What if buying life-giving literature were just as easy as buying a bag of Herr's Original Crisp 'N Tasty potato chips or Goldenberg's Peanut Chews?
There's a vending machine for that.
Nic Esposito is the founder of Fishtown craft book publisher the Head & the Hand Press. Among his many duties, he is mixing his passions for literature and food - with a vending machine that dispenses tasty, nourishing books of locally themed fiction and poetry.
Esposito sees an abiding connection between writing and growing food. "Forgive me for sounding New Agey, but there is this kindred connection," he says. "Many of the writers and farmers I know . . . continue to do this work for our civilization not just to make money, but for the basic, primordial reason that we need both writing and food to survive."
Sometimes survival involves craving bite-size morsels. Hence, "The Breadbox" vending machine - dispensing Head & Hand's Chapbook Collection of locally themed indie fiction and poetry. (Chapbooks, by the way, are slim little volumes.) At the start, in 2014, the machine was at Elixir Coffee at Rittenhouse Square, where it was an immediate success. It has also been sighted at Honeygrow in Center City, Milk & Honey Cafe in West Philadelphia, and the Science Leadership Academy. This year, with new books from Tim Fitts, Michaela Prell, and American Poetry Review editor Elizabeth Scanlon, the machine is vending these "short, digestible" works for $2 (a dollar off the price at the website store) at the Soup Kitchen Cafe in Fishtown.

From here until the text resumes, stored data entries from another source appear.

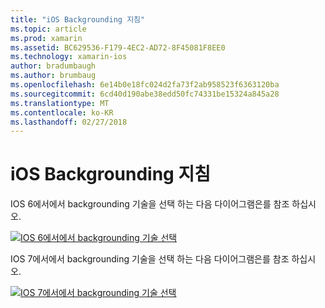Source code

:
 ```yaml
---
title: "iOS Backgrounding 지침"
ms.topic: article
ms.prod: xamarin
ms.assetid: BC629536-F179-4EC2-AD72-8F45081F8EE0
ms.technology: xamarin-ios
author: bradumbaugh
ms.author: brumbaug
ms.openlocfilehash: 6e14b0e18fc024d2fa73f2ab958523f6363120ba
ms.sourcegitcommit: 6cd40d190abe38edd50fc74331be15324a845a28
ms.translationtype: MT
ms.contentlocale: ko-KR
ms.lasthandoff: 02/27/2018
---
```

# <a name="ios-backgrounding-guidance"></a>iOS Backgrounding 지침

IOS 6에서에서 backgrounding 기술을 선택 하는 다음 다이어그램은를 참조 하십시오.

 [ ![](ios-backgrounding-guidance-images/image10.png "IOS 6에서에서 backgrounding 기술 선택")](ios-backgrounding-guidance-images/image10.png)

IOS 7에서에서 backgrounding 기술을 선택 하는 다음 다이어그램은를 참조 하십시오.

 [ ![](ios-backgrounding-guidance-images/image10b.png "IOS 7에서에서 backgrounding 기술 선택")](ios-backgrounding-guidance-images/image10b.png)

Esposito is also busy organizing a chapbook reading for his authors on April 26 at the Win Win Coffee Bar in the Eraserhood. There's a May 13 spelling bee at Johnny Brenda's in which representatives from Philadelphia literary organizations will compete to raise money for Head & Hand, as well as "crown, once and for all, who are the majesties of orthography," laughs Esposito. He once worked in Philadelphia's Department of Parks and Recreation and the Pennsylvania Horticultural Society.
Where's the lit-vending machine idea come from? It arose during a conversation at a family wedding with cousin Dave Navarra, who works in the vending machine trade.

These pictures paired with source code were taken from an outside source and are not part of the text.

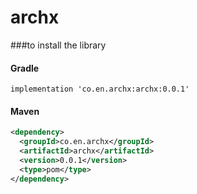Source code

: # archx

###to install the library

#### Gradle
```
implementation 'co.en.archx:archx:0.0.1'
```

#### Maven
```xml
<dependency>
  <groupId>co.en.archx</groupId>
  <artifactId>archx</artifactId>
  <version>0.0.1</version>
  <type>pom</type>
</dependency>
```
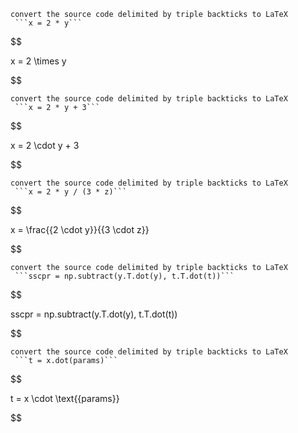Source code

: 
    convert the source code delimited by triple backticks to LaTeX
     ```x = 2 * y```

$$

x = 2 \times y

$$


    convert the source code delimited by triple backticks to LaTeX
     ```x = 2 * y + 3```

$$

x = 2 \cdot y + 3

$$


    convert the source code delimited by triple backticks to LaTeX
     ```x = 2 * y / (3 * z)```

$$

x = \frac{{2 \cdot y}}{{3 \cdot z}}

$$


    convert the source code delimited by triple backticks to LaTeX
     ```sscpr = np.subtract(y.T.dot(y), t.T.dot(t))```

$$

sscpr = np.subtract(y.T.dot(y), t.T.dot(t))

$$


    convert the source code delimited by triple backticks to LaTeX
     ```t = x.dot(params)```

$$

t = x \cdot \text{{params}}

$$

Navarra bemoaned how hard the vending-machine business had become with the push toward healthier options and the proliferation of cafe culture. Esposito listed the travails of running a publishing company in the 21st century, era of Netflix's constant stream of TV shows and, as Esposito puts it, "the unrealistic demands that Amazon's distribution systems put on us."
Then Navarra told Esposito that Head & Hand should be selling books out of his machines. But they had to be small books - the size of a bag of chips.
"I just thought we had too much to drink," Esposito says. "The next week, he called me up and asked me to come by his workshop. The rest is history."
With Navarra's machines on "permanent loan" and Head & Hand creative director Claire Margheim's elegant design, they worked out the word count and desired thickness of the books. "Not too thick," says Esposito. "Before that, I never really read many chapbooks but since have come to love the format." His press has published 22 chapbooks so far.
And Esposito had his own vending-machine business: "I was there every week, filling it up. I'm not sure what the patrons thought of me, some blue-collar hipster." He fills the machine with "beautifully written stories" that, had they not benefited from this creative form of distribution, "may have gotten buried in a long anthology or posted online. To have each story in its own book, where people can read them rather than noodle around on their iPhones," has gotten the writing, the authors, and the press much appreciation.
Maybe not that much money. "Usually," says Esposito, "one printing pays for the next, with a little left over that goes back into the general fund. But it is the reason we are talking today, and the energy and awareness it brings us is what Head & Hand is and what it's all about."